As a psychologist, I would like to add that in addition to being inaccurate and overly general, key failures in any real apology, these statements lack the stamp of authenticity.  There is a total absence of remorse, or even embarrassment.  They acknowledge mistakes and limitations, not personal failures.  And they provide absolutely no indication that those same mistakes couldn’t happen again – and again.  Any parent, truly concerned for the moral integrity of his or her child, could not possibly be taken in by such statements.

So what purpose do they serve?  What do they seek to distract us from?  I suspect that what they are trying to ward off is “punishment” in the form regulatory oversight and consumer protection.  The general apologies might suggest to an ambivalent Congress and a distractible public that the lessons of past mistakes have been learned and will be corrected.  Nothing more need to be done.

When we wake up and realize that we have been “spun,” it may be too late to act.

BONUSES FOR WHAT?

A Question For Citigroup’s Board

Thinking about the impending appearances of Chuck Prince and Robert Rubin in front of the Financial Crisis Inquiry Commission, Andrew Ross Sorokin of The Times posed a harsh question:  “As a thank-you present for running the bank into the ground, the board gave Mr. Prince a parting gift valued at $12.5 million…. Mr. Rubin and Citigroup’s other directors decided to pay the $12.5 million bonus knowing very well that Citigroup’s market value had dropped by $64 billion during Mr. Prince’s tenure.

“So the simple question for Mr. Rubin and Mr. Prince is, Why?”  (See, “Now to Explain the Party Favors.”)

The question reads like a lawyer’s rhetorical ploy, designed to convict with sarcasm rather than really inquire into the underlying motives.   But, seriously, there is a question here, and do doubt there are answers, even if we have to dig for them.

Sorokin makes clear that the Board’s action was not a crime, so answering the question is not about collecting evidence so much as simply understanding the behavior.  Could it be a reward for a good-faith effort, if not an actual achievement?  Could it be a way of saying: “We don’t think you are to blame”?  Or, rather, could it be that not giving a bonus would have been considered a slap in the face, akin to an insult, and the Board did not want to humiliate Prince?

Or is it just a convention, something expected, like a Holiday gift to the doorman or one’s barber?  Wall Street bonuses, like salaries, have acquired a symbolic status, and it would have to be a sizeable tip not to be embarrassing to the giver or the receiver.  On the other hand, conceivably, it wasn’t a bonus at all, as it seemed, but part of the compensation plan negotiated in advance, what has become known as a “golden parachute.”

My guess is that it was business as usual, something the Board took for granted.  If so, it reflected their sense that the assets of the organization were theirs to dispose of in accordance with traditional practice.
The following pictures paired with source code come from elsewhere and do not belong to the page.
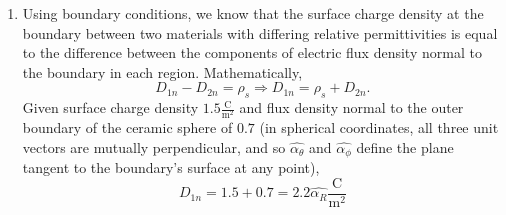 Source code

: \documentclass{article}
\begin{document}
\begin{enumerate}
\begin{enumerate}[label=\alph*)]
	Finding electric field at \((0,0,z)\), noting that the electric potential on the z-axis does not depend on x or y, \[
		\vec{E}_z= -(\frac{\partial V_z}{\partial x}\hat{\alpha_x} + \frac{\partial V_z}{\partial y}\hat{\alpha_y} + \frac{\partial V_z}{\partial z}\hat{\alpha_z}) = -\frac{\partial V_z}{\partial z}\hat{\alpha_z} = -\frac{\rho_\ell a}{2\varepsilon_0}\frac{d}{dz}\frac{1}{\sqrt{z^2+a^2}} = \frac{\rho_{\ell}a z}{2\varepsilon_0(z^2+a^2)^{\frac{3}{2}}}\hat{\alpha_z} \ \mathrm{\frac{V}{m}} 
	\]
		\end{enumerate}
	\item Using boundary conditions, we know that the surface charge density at the boundary between two materials with differing relative permittivities is equal to the difference between the components of electric flux density normal to the boundary in each region.  Mathematically, \[
			D_{1n} - D_{2n} = \rho_s \Rightarrow D_{1n} = \rho_s + D_{2n}.
	\]
  Given surface charge density \(1.5\mathrm{\frac{C}{m^2}}\) and flux density normal to the outer boundary of the ceramic sphere of \(0.7\) (in spherical coordinates, all three unit vectors are mutually perpendicular, and so \(\hat{\alpha_\theta}\) and \(\hat{\alpha_\phi}\) define the plane tangent to the boundary's surface at any point), 
	\[
		D_{1n} = 1.5 + 0.7 = 2.2 \hat{\alpha_R}\mathrm{\frac{C}{m^2}} 
  \] 


\end{enumerate}
\end{document}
They probably felt that they didn’t have to justify such matters.

Such underlying beliefs reflect a sense of proprietorship.  Technically and legally speaking, they are surrogates for the stockholders, accountable to them.  But I doubt they feel that way – certainly in the absence of any significant shareholder action to hold Boards accountable for their actions.  To all effects, they became the owners.

In other words, I suspect, the Board never asked the question of what the bonus was for – or even thought it.  It didn’t need to be asked because there was no question about it worth thinking – except perhaps the final figure arrived at, and that was probably suggested by a subcommittee if not a consultant to HR.

The Board probably rubber-stamped the amount, as it rubber-stamped the entire procedure.